* [Records to use]

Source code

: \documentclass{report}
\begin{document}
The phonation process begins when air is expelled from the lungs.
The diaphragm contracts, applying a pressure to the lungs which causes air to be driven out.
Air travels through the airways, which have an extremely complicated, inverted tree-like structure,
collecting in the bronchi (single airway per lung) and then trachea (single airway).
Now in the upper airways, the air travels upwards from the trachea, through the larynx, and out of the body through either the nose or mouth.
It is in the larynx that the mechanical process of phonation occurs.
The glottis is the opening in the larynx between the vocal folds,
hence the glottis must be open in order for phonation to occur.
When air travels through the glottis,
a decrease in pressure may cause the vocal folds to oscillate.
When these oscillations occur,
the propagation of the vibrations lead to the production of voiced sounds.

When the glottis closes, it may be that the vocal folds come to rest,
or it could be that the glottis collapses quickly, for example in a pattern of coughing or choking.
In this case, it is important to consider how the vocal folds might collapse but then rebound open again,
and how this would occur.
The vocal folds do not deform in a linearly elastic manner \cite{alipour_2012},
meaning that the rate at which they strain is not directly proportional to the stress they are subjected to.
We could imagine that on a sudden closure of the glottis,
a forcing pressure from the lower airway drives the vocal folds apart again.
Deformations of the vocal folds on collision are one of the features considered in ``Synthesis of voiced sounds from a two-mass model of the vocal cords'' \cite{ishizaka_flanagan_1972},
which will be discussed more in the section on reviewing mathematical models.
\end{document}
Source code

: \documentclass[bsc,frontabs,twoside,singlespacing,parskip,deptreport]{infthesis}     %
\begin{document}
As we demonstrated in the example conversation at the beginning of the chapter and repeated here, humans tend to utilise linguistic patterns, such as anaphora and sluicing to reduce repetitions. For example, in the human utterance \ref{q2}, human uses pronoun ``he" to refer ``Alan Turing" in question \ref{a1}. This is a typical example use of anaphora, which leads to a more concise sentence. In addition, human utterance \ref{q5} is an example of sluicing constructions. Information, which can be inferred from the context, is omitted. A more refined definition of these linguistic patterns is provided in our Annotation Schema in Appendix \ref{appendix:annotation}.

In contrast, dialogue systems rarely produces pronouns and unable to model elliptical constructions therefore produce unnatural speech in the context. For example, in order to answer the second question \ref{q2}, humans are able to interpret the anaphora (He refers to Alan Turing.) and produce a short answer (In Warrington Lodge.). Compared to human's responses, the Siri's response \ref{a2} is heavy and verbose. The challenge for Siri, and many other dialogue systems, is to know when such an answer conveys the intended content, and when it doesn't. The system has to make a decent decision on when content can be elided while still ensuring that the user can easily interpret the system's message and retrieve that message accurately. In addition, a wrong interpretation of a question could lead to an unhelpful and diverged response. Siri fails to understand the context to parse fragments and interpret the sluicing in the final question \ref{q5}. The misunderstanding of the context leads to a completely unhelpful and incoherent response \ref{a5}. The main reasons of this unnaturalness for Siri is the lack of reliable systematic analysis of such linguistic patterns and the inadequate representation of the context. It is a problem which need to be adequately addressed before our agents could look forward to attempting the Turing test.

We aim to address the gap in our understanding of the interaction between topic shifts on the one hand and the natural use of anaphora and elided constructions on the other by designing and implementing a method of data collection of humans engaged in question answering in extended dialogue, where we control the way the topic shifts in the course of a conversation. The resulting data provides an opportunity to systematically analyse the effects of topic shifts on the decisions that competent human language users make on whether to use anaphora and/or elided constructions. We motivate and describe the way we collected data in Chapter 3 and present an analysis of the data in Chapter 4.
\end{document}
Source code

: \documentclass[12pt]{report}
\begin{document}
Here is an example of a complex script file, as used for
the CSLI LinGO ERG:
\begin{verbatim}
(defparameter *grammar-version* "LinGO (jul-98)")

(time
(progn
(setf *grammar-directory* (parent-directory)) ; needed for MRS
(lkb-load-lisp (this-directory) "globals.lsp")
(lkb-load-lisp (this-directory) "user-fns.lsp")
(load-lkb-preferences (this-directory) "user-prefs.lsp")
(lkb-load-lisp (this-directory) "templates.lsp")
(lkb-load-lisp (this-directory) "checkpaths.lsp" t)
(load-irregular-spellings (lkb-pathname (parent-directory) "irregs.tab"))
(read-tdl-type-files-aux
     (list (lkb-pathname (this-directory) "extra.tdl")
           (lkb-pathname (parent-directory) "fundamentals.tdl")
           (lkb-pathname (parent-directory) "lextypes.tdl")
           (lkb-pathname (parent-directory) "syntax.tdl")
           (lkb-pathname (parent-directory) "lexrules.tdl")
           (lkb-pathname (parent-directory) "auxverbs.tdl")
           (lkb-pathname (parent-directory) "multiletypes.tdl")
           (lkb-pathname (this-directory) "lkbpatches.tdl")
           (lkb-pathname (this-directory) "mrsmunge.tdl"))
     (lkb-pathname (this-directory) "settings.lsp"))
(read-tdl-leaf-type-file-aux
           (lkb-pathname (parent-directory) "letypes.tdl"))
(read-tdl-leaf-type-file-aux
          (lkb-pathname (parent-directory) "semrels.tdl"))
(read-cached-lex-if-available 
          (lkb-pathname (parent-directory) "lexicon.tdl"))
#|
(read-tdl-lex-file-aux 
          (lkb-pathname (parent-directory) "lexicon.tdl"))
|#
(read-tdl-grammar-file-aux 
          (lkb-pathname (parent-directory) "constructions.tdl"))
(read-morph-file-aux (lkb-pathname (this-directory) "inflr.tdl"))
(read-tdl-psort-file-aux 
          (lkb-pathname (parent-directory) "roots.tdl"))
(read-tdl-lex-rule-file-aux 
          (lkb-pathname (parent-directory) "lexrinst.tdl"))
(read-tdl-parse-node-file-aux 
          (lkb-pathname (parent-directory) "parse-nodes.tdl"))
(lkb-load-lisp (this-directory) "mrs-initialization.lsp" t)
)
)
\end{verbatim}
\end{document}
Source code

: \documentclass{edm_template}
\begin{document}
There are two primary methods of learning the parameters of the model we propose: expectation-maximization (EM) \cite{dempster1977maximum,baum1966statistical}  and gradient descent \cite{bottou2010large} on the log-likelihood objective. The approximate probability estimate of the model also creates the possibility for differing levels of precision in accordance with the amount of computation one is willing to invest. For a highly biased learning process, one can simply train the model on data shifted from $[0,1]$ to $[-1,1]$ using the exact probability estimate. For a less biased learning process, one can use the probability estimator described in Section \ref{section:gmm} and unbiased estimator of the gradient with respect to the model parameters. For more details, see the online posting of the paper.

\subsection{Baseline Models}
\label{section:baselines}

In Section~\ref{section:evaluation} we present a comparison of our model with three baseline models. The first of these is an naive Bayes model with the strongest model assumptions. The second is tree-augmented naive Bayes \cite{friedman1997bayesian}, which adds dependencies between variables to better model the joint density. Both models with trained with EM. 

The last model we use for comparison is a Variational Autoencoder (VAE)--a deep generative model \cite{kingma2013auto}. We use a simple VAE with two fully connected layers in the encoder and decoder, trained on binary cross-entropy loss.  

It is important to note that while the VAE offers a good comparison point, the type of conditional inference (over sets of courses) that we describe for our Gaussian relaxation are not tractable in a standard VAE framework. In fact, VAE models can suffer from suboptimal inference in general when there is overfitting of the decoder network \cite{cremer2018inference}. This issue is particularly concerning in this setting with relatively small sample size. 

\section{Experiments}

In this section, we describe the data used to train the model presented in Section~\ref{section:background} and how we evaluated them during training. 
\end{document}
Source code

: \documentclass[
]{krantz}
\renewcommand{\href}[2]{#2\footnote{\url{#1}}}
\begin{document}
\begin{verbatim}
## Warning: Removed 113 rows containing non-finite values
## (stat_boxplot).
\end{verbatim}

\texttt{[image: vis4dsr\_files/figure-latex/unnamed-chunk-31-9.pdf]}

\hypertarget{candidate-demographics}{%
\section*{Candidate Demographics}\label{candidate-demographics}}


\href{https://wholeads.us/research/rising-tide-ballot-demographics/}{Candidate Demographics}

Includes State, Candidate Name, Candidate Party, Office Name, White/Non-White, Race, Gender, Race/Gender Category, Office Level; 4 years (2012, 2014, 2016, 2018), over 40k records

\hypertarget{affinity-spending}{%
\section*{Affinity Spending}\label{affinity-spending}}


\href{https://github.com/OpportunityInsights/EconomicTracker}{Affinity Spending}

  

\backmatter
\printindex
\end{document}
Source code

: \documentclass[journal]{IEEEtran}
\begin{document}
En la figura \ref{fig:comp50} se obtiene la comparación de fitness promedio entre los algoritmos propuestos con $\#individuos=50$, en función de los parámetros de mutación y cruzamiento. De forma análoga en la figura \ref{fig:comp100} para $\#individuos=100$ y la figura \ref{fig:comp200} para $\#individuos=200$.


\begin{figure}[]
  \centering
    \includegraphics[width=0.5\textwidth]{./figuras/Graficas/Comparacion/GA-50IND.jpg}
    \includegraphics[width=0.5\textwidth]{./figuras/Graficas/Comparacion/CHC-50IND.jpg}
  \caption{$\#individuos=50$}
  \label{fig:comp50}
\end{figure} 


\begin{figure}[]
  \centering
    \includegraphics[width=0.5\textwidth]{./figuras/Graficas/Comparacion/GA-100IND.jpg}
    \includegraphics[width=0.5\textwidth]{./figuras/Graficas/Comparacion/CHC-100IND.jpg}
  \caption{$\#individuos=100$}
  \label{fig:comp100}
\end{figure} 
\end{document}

* [Exercise brief] Where a line of the entries above holds the word "individuos", return that line.

* [Result below]
En la figura \ref{fig:comp50} se obtiene la comparación de fitness promedio entre los algoritmos propuestos con $\#individuos=50$, en función de los parámetros de mutación y cruzamiento. De forma análoga en la figura \ref{fig:comp100} para $\#individuos=100$ y la figura \ref{fig:comp200} para $\#individuos=200$.
  \caption{$\#individuos=50$}
  \caption{$\#individuos=100$}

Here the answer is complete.